Após a apresentação da representação contra Eduardo, o conselho avaliará se o processo deve ser aberto. Caso isso ocorra, haverá prazo para defesa do parlamentar. Depois da análise do Conselho, ele só perderá o mandato se a maioria simples do plenário da Câmara aprovar (ao menos 257 votos). No caso do ex-deputado Eduardo Cunha, que era presidente da Casa, o processo se arrastou por meses, até sua cassação ser aprovada em setembro de 2016.

Para o jurista Miguel Reale Jr., um dos autores do pedido de impeachment que levou à queda da ex-presidente Dilma Rousseff, a fala de Eduardo Bolsonaro justifica um processo contra ele no Conselho de Ética da Câmara.

"Sem dúvida nenhuma é caso de processo de cassação do deputado. Ele fala na tripla condição de deputado, líder do partido do presidente, e filho do presidente, ele está ameaçando (com uma ação antidemocrática)", criticou.

O que pode ocorrer no STF?

PSOL, PT, PSB, PDT, PCdoB e Rede protocolaram na noite de quinta-feira (31) uma notícia-crime no STF pedindo que Eduardo Bolsonaro seja processado e condenado por "incitar publicamente ato criminoso", crime previsto no Código Penal.

No entanto, segundo integrantes do Ministério Público Federal, o caso teria que ser remetido para análise do procurador-geral da República, Augusto Aras.

Na semana passada, por exemplo, o ministro do STF Celso de Mello arquivou uma notícia-crime movida pelo deputado Paulo Pimenta (PT-RS) contra procuradores da força-tarefa da Lava Jato no Paraná.

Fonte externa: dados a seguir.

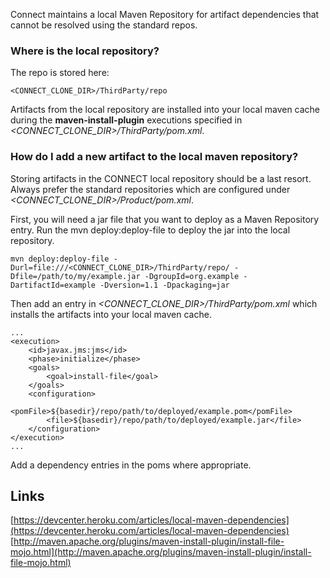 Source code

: Connect maintains a local Maven Repository for artifact dependencies that cannot be resolved using the standard repos. 

### Where is the local repository?
The repo is stored here:

    <CONNECT_CLONE_DIR>/ThirdParty/repo
    
Artifacts from the local repository are installed into your local maven cache during the __maven-install-plugin__ executions specified in _&lt;CONNECT_CLONE_DIR&gt;/ThirdParty/pom.xml_.   

### How do I add a new artifact to the local maven repository?

Storing artifacts in the CONNECT local repository should be a last resort. Always prefer the standard repositories which are configured under _&lt;CONNECT_CLONE_DIR&gt;/Product/pom.xml_.

First, you will need a jar file that you want to deploy as a Maven Repository entry. Run the mvn deploy:deploy-file to deploy the jar into the local repository. 

    mvn deploy:deploy-file -Durl=file:///<CONNECT_CLONE_DIR>/ThirdParty/repo/ -Dfile=/path/to/my/example.jar -DgroupId=org.example -DartifactId=example -Dversion=1.1 -Dpackaging=jar

Then add an entry in _&lt;CONNECT_CLONE_DIR&gt;/ThirdParty/pom.xml_ which installs the artifacts into your local maven cache. 

    ...
    <execution>
        <id>javax.jms:jms</id>
        <phase>initialize</phase>
        <goals>
            <goal>install-file</goal>
        </goals>
        <configuration>
            <pomFile>${basedir}/repo/path/to/deployed/example.pom</pomFile>
            <file>${basedir}/repo/path/to/deployed/example.jar</file>
        </configuration>
    </execution>
    ...

Add a dependency entries in the poms where appropriate.


## Links

[https://devcenter.heroku.com/articles/local-maven-dependencies](https://devcenter.heroku.com/articles/local-maven-dependencies)  
[http://maven.apache.org/plugins/maven-install-plugin/install-file-mojo.html](http://maven.apache.org/plugins/maven-install-plugin/install-file-mojo.html)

Ao rejeitar o pedido do petista, o ministro destacou que "o Poder Judiciário não dispõe de competência para ordenar, para induzir ou, até mesmo, para estimular o oferecimento de acusações penais pelo Ministério Público".

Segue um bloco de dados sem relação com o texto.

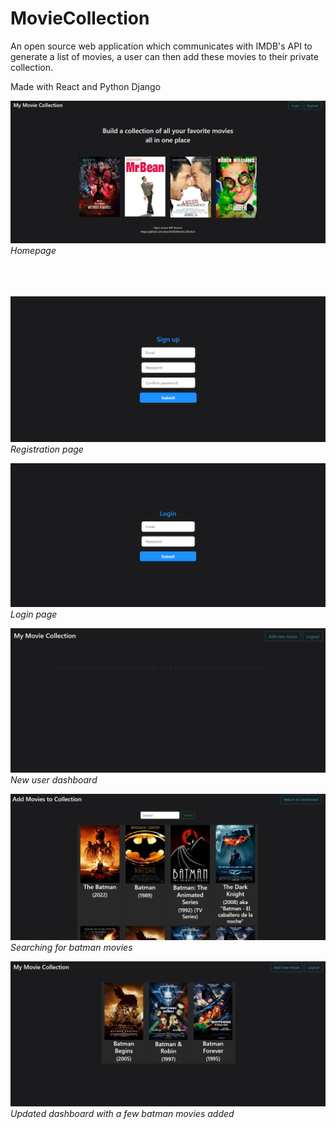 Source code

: # MovieCollection
An open source web application which communicates with IMDB's API to generate a list of movies, a user can then add these movies to their private collection.

Made with React and Python Django

![alt text](images/homepage.png)
<em>Homepage</em>
<br />
<br />
<br />
<br />

![alt text](images/register.png)
<em>Registration page</em>
<br />

![alt text](images/login.png)
<em>Login page</em>
<br />

![alt text](images/new-user.png)
<em>New user dashboard</em>
<br />

![alt text](images/searching-for-movie.png)
<em>Searching for batman movies</em>
<br />

![alt text](images/updated-dashboard.png)
<em>Updated dashboard with a few batman movies added</em>
<br />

"O monopólio da titularidade da ação penal pública pertence ao Ministério Público, que age, nessa condição, com exclusividade, em nome do Estado", afirmou ainda Celso de Mello.

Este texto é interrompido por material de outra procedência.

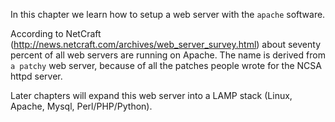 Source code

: In this chapter we learn how to setup a web server with the `apache`
software.

According to NetCraft
(http://news.netcraft.com/archives/web_server_survey.html) about seventy
percent of all web servers are running on Apache. The name is derived
from `a patchy` web server, because of all the patches people wrote for
the NCSA httpd server.

Later chapters will expand this web server into a LAMP stack (Linux,
Apache, Mysql, Perl/PHP/Python).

O PSOL poderia ter apresentado a notícia-crime à PGR, mas não considera Augusto Aras "independente" do governo.

"A PGR poderia ser um caminho, mas com essa PGR agora fica difícil. É um novo engavetador", criticou Ivan Valente, em referência ao ex-procurador-geral Geraldo Brindeiro (1995-2003), que ficou conhecido como engavetador-geral da República.

"Vamos direto ao Supremo. Ato Institucional nº 5 significa também cassação de juízes, fechamento do Judiciário, fechamento do Congresso. Então, acho que o Supremo deve se manifestar", acrescentou o líder do PSOL.

De acordo com Roberto Dias, professor da FGV, se uma denúncia contra Eduardo Bolsonaro chegar de fato ao STF, primeiro os ministros vão avaliar se a fala do deputado sobre o AI-5 teve relação com o exercício do seu mandato, para decidir se a imunidade parlamentar se aplica no caso.

"Se a fala for feita fora do exercício da função, o parlamentar pode ser punido civil e criminalmente. Mas, a princípio, o deputado dando entrevista sobre questões do país, questões institucionais, ele está protegido", destaca.

No entanto, acredita Dias, mesmo que o Supremo entenda que o deputado estava protegido pela imunidade parlamentar, os ministros podem querer avaliar se essa proteção pode ser flexibilizada quando a declaração do deputado vai contra o próprio Congresso.

"Ele está usando a imunidade parlamentar para defender algo que destrói o próprio Parlamento. Seria uma discussão complexa. Não lembro de o Supremo já ter se deparado com essa questão, então não sei que caminho adotaria", ressaltou.